> MATERIAL FOR THE TASK:

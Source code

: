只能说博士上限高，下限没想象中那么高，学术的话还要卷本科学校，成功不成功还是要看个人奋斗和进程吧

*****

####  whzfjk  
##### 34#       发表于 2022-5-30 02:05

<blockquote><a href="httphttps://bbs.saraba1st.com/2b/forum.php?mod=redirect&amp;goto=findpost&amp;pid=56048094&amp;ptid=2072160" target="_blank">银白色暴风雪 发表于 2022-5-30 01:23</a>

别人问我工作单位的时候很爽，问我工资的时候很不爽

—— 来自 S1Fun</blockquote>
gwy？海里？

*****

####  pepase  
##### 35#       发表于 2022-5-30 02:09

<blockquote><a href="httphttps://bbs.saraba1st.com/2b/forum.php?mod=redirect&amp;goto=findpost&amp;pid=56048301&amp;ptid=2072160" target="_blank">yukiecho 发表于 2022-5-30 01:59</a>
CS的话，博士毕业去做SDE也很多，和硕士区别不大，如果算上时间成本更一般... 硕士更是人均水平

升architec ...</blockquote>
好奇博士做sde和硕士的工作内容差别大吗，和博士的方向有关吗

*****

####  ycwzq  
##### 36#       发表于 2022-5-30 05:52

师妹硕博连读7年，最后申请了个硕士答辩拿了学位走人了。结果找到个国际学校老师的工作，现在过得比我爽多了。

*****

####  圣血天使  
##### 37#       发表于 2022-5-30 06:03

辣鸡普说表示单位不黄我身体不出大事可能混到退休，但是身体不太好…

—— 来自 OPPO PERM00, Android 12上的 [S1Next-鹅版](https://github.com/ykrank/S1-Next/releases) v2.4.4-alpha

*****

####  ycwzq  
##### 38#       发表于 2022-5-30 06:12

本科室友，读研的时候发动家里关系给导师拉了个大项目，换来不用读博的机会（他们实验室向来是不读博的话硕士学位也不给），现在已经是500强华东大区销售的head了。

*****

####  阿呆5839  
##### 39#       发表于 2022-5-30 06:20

> WORK INSTRUCTIONS: Among the lines of the data, find every one that holds "goto" and copy it.

> EXPECTED ANSWER:
<blockquote><a href="httphttps://bbs.saraba1st.com/2b/forum.php?mod=redirect&amp;goto=findpost&amp;pid=56048094&amp;ptid=2072160" target="_blank">银白色暴风雪 发表于 2022-5-30 01:23</a>
<blockquote><a href="httphttps://bbs.saraba1st.com/2b/forum.php?mod=redirect&amp;goto=findpost&amp;pid=56048301&amp;ptid=2072160" target="_blank">yukiecho 发表于 2022-5-30 01:59</a>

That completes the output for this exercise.